:: Work task ::
Retype only the lines at the head of the records, first through the one with "Namespace: microsoft.graph", exactly as written.

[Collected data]
════

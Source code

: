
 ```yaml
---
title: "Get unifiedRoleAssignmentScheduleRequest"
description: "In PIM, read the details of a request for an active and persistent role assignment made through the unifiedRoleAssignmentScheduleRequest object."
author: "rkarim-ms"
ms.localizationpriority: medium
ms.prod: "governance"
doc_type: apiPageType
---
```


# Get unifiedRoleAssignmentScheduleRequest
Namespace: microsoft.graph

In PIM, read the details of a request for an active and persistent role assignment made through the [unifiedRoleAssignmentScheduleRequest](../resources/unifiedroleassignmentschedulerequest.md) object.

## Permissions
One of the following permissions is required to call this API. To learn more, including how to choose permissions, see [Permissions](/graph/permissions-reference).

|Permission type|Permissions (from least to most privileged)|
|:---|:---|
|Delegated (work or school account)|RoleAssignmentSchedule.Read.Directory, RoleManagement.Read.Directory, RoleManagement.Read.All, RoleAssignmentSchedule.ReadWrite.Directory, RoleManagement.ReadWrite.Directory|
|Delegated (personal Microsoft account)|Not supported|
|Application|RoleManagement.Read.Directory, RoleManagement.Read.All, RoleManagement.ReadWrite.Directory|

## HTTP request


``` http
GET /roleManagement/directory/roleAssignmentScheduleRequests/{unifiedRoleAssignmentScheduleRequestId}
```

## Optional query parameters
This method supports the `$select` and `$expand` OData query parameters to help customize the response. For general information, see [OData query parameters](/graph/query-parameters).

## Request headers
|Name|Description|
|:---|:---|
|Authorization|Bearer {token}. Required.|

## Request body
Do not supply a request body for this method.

════

:: Result for this task ::
Source code

:
 ```yaml
---
title: "Get unifiedRoleAssignmentScheduleRequest"
description: "In PIM, read the details of a request for an active and persistent role assignment made through the unifiedRoleAssignmentScheduleRequest object."
author: "rkarim-ms"
ms.localizationpriority: medium
ms.prod: "governance"
doc_type: apiPageType
---
```


# Get unifiedRoleAssignmentScheduleRequest
Namespace: microsoft.graph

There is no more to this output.